Having passed second reading, the bill can still be fatally amended or voted down, and her imposition of a strict and authoritarian three-line party whip on her members of parliament has ruffled feathers, not just among Europhiles, but among parliamentarians who question the so-called “Henry VIII powers” being granted to cabinet ministers to implements the Brexit policies.

In part, May’s potential troubles stem from the fact that her ministers will effectively be able to decide and amend by ministerial order pieces of legislation affected by Brexit without referral to the House of Commons. Its historical equivalence were powers taken by Henry VIII as he amended Acts of Parliament to allow him to move towards Protestantism, remove medieval powers granted to the Roman Catholic Church, and allow him marry, divorce and behead his succession of six wives. The Brexit decision is now as protracted and complicated for May in the modern day as the philosophical, ideological and religious divisions that split European Christendom in the 16th Century.

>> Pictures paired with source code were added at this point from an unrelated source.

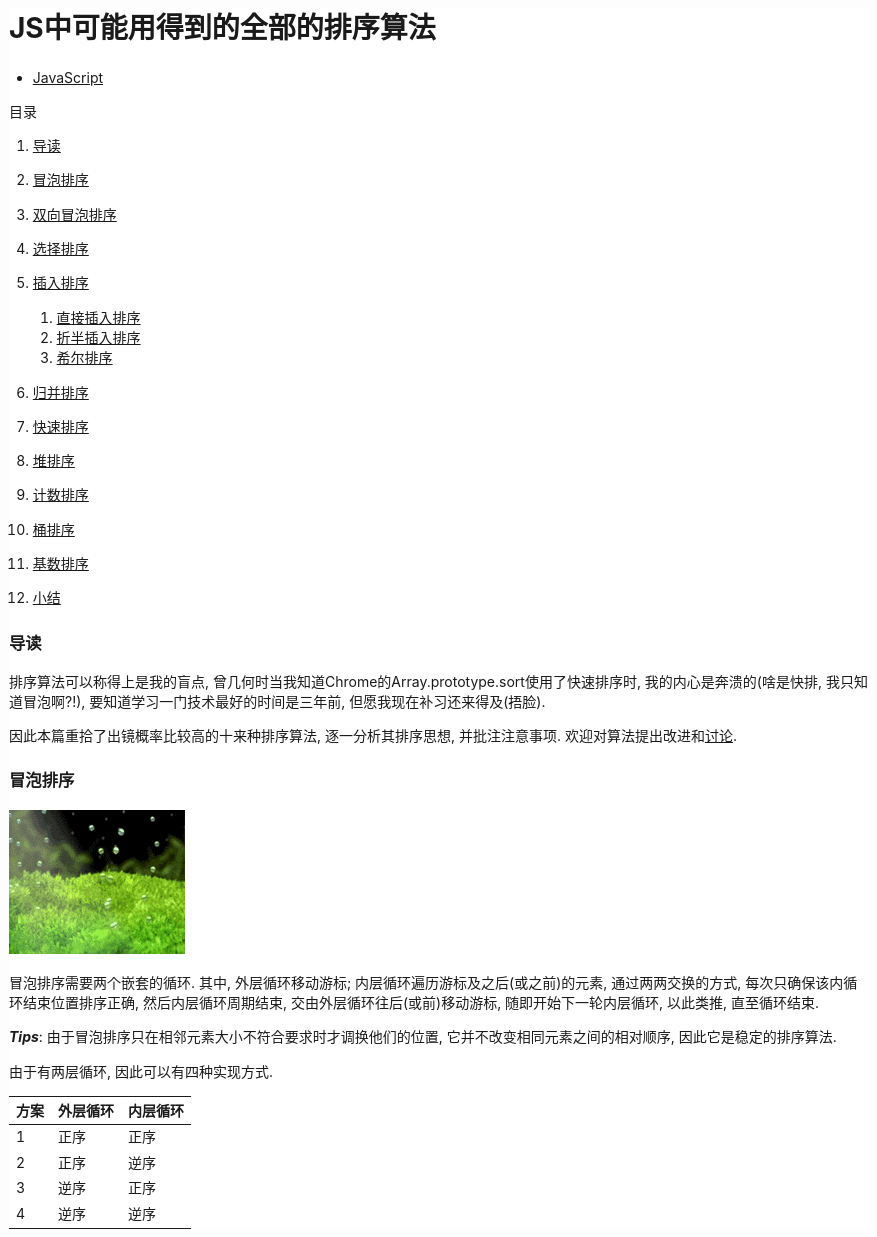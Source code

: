 # JS中可能用得到的全部的排序算法 

* [JavaScript][0]

目录

1. [导读][1]
1. [冒泡排序][2]
1. [双向冒泡排序][3]
1. [选择排序][4]
1. [插入排序][5]
    1. [直接插入排序][6]
    1. [折半插入排序][7]
    1. [希尔排序][8]

1. [归并排序][9]
1. [快速排序][10]
1. [堆排序][11]
1. [计数排序][12]
1. [桶排序][13]
1. [基数排序][14]
1. [小结][15]

### 导读

排序算法可以称得上是我的盲点, 曾几何时当我知道Chrome的Array.prototype.sort使用了快速排序时, 我的内心是奔溃的(啥是快排, 我只知道冒泡啊?!), 要知道学习一门技术最好的时间是三年前, 但愿我现在补习还来得及(捂脸).

因此本篇重拾了出镜概率比较高的十来种排序算法, 逐一分析其排序思想, 并批注注意事项. 欢迎对算法提出改进和[讨论][16].

### 冒泡排序

[![](./img/sort02.gif "水泡")](./img/sort02.gif "水泡")

冒泡排序需要两个嵌套的循环. 其中, 外层循环移动游标; 内层循环遍历游标及之后(或之前)的元素, 通过两两交换的方式, 每次只确保该内循环结束位置排序正确, 然后内层循环周期结束, 交由外层循环往后(或前)移动游标, 随即开始下一轮内层循环, 以此类推, 直至循环结束.

**_Tips_**: 由于冒泡排序只在相邻元素大小不符合要求时才调换他们的位置, 它并不改变相同元素之间的相对顺序, 因此它是稳定的排序算法.

由于有两层循环, 因此可以有四种实现方式.

方案 | 外层循环 | 内层循环 
-|-|-
1 | 正序 | 正序 
2 | 正序 | 逆序 
3 | 逆序 | 正序 
4 | 逆序 | 逆序 


[0]: http://louiszhai.github.io/tags/JavaScript/
[1]: #导读
[2]: #冒泡排序
[3]: #双向冒泡排序
[4]: #选择排序
[5]: #插入排序
[6]: #直接插入排序
[7]: #折半插入排序
[8]: #希尔排序
[9]: #归并排序
[10]: #快速排序
[11]: #堆排序
[12]: #计数排序
[13]: #桶排序
[14]: #基数排序
[15]: #小结
[16]: #respond
[17]: http://baike.baidu.com/view/10729635.htm
[18]: https://zh.wikipedia.org/wiki/%E5%B8%8C%E5%B0%94%E6%8E%92%E5%BA%8F#步长序列
[19]: http://louiszhai.github.io/2015/12/29/array/#
[20]: http://visualgo.net/
[21]: http://www.jianshu.com/users/6c53fb7d1bce
[22]: http://www.jianshu.com/p/1b4068ccd505
[23]: https://github.com/Louiszhai
[24]: http://louiszhai.github.io/2016/12/23/sort/
[25]: http://blog.csdn.net/morewindows/article/details/6668714
[26]: http://www.cnblogs.com/ludashi/p/6031379.html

Brexit negotiations between the British and Brussels since July has made little progress on the three key issues of London’s financial dues, the rights of EU and British citizens after March 2019 and maintaining the Irish border as it is now. In part, the lack of progress comes from muddled thinking on the British side, and a lack of a clear and coherent Brexit strategy that must satisfy the EU27 on the three core issues. Only when these are settled — and the timetable is for these to be wrapped up by October — can trade and other issues be worked on.

The second-reading vote was a win for May, but in the grander scheme of things, it is not cause for victory. It is simply a deferral of an inevitable eruption within her own party ranks — one of many divisive days as the clock winds down to March 29, 2019.